Myanmar Set to Become the Worlds First Mobile-Only Market

myanmar peopleWPP Millward Brown, Myanmar (also known as Burma) and its former capital Yangon have released the BrandZ inaugural Spotlight on Myanmar study. The report uncovers critical business insights into the country, which is rated as the world’s fastest-growing economy, and looks at the evolving psyche behind Myanmar’s 51m consumers.

The report concludes that the country could turn out to be the world’s first mobile-only market. Consumers are increasingly looking to mobile for both information and entertainment. While TV is important, the report says that brands need to consider Myanmar as not just a mobile-first environment but also a mobile-only market.

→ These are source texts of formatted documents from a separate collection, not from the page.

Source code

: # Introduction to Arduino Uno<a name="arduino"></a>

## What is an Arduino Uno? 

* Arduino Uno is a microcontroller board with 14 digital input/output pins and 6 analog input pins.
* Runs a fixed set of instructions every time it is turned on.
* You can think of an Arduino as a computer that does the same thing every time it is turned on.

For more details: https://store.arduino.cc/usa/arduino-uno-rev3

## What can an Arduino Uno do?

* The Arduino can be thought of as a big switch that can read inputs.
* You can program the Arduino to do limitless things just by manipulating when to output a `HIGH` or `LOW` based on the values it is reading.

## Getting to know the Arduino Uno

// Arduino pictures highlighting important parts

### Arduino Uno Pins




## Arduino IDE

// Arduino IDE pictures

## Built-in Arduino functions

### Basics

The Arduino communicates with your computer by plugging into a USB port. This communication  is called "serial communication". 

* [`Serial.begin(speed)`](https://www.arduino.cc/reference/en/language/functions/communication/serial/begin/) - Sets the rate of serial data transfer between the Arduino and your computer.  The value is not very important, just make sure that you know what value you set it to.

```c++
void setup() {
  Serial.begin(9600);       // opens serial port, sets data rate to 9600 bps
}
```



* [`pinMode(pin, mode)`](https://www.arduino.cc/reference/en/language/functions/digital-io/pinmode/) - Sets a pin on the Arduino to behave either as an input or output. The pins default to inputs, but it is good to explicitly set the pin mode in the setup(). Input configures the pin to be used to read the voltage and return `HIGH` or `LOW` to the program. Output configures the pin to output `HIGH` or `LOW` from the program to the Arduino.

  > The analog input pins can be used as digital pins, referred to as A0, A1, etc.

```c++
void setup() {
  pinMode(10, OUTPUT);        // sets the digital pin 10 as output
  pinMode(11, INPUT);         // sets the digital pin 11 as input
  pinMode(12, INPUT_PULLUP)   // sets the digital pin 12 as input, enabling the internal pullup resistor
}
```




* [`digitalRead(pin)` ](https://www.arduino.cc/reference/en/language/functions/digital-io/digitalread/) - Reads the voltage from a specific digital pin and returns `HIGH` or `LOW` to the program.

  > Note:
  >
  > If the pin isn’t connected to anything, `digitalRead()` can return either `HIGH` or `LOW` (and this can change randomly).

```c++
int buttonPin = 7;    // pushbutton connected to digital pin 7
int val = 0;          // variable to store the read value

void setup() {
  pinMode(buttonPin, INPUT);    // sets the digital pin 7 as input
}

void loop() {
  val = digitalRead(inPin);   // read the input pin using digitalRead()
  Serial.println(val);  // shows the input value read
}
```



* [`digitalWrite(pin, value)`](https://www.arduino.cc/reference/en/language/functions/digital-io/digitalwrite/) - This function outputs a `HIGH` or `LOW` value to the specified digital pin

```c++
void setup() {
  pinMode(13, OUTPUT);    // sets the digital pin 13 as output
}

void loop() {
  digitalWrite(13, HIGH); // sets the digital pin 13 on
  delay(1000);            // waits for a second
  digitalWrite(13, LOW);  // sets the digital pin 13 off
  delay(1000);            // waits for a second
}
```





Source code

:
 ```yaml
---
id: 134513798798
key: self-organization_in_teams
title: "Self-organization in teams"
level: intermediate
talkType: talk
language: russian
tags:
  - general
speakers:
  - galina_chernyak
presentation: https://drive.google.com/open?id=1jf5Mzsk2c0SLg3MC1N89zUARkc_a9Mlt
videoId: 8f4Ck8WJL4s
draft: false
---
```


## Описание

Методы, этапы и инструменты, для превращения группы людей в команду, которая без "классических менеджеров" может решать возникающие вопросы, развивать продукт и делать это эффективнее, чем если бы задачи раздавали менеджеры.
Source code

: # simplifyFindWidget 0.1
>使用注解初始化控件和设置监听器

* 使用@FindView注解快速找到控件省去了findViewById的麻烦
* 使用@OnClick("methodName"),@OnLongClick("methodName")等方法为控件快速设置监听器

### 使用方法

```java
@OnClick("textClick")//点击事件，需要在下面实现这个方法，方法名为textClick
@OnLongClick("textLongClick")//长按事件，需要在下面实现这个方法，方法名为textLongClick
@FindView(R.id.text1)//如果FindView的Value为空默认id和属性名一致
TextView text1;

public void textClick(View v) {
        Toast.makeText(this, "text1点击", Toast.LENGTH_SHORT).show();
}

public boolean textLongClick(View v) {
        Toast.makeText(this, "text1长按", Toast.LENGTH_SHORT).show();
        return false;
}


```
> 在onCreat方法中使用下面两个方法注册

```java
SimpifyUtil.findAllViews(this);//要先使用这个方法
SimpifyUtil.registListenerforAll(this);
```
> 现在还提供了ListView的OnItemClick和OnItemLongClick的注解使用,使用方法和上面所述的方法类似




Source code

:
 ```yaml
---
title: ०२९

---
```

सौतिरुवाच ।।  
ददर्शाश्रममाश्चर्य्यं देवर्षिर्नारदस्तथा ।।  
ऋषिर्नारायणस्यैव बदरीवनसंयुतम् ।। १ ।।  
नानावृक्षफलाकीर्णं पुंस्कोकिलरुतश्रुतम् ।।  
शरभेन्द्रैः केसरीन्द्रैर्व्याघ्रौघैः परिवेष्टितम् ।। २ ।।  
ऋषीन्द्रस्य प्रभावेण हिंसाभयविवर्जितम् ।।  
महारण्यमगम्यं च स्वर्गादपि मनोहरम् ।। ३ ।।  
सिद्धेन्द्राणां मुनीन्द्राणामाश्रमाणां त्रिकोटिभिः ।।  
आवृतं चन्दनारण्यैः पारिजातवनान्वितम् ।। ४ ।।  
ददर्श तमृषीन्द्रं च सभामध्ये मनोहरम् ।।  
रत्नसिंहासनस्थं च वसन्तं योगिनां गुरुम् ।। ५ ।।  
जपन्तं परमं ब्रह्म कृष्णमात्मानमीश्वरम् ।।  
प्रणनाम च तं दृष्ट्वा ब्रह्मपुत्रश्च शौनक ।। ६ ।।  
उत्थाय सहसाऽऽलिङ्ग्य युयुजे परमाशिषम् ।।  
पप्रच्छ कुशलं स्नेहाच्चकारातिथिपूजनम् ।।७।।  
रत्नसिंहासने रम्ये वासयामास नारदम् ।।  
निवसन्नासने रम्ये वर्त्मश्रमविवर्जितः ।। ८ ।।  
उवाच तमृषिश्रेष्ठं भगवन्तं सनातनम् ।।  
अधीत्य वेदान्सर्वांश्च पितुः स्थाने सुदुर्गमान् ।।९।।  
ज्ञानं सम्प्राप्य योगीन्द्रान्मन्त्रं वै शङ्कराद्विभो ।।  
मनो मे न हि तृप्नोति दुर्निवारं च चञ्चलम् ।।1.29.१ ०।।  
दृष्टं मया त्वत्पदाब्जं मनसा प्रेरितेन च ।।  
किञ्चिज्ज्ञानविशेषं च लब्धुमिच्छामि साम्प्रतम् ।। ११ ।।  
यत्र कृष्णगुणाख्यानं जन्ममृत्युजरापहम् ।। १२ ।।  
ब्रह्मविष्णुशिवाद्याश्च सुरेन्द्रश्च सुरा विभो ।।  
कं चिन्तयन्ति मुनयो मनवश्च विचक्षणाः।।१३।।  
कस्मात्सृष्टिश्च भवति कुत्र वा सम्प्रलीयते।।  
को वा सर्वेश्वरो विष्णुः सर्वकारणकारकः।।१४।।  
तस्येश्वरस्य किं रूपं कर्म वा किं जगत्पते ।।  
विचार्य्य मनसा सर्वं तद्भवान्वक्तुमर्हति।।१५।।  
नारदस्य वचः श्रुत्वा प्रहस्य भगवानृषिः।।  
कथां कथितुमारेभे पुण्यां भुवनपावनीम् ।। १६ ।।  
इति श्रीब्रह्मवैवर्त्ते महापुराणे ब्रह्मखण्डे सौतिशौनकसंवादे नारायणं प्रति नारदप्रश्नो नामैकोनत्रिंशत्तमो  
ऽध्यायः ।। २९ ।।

In a nascent marketplace where local brands hold their own against foreign competitors, Apple has emerged as the most differentiated brand, while local telecom player MPT ranks as the most loved. Brands like mobile provider Telenor have also earned recognition for innovation, despite being a recent market entrant.

The report states that Myanmar’s rapid transformation also means businesses need to ready themselves for game-changing scenarios propelled by technology and infrastructure advancements. The country is set to become the first in the world to go straight to smartphone as part of its ‘leapfrog’ development. Key changes affecting marketing and brands include the rise from almost zero mobile penetration to nearly 50 per cent in just a couple of years. The study finds that technology will likely direct a new generation of digital growth, from retail to banking to social communications.

The Spotlight on Myanmar findings are based on everyday buying decisions such as coffee and soft drinks, as well as long-term purchase decisions around mobile service and handset sectors. Research shows that the most effective messages come from brands that put their products and benefits front and centre. Key differentiators behind the strongest brands are those that project idealism, desirability and a sense of adventure.

BrandZ research in Myanmar includes 1,660 consumer interviews and covers 42 key international and regional brands that are already building a sense of meaningful difference in the country, based on either their global profile or their local activity.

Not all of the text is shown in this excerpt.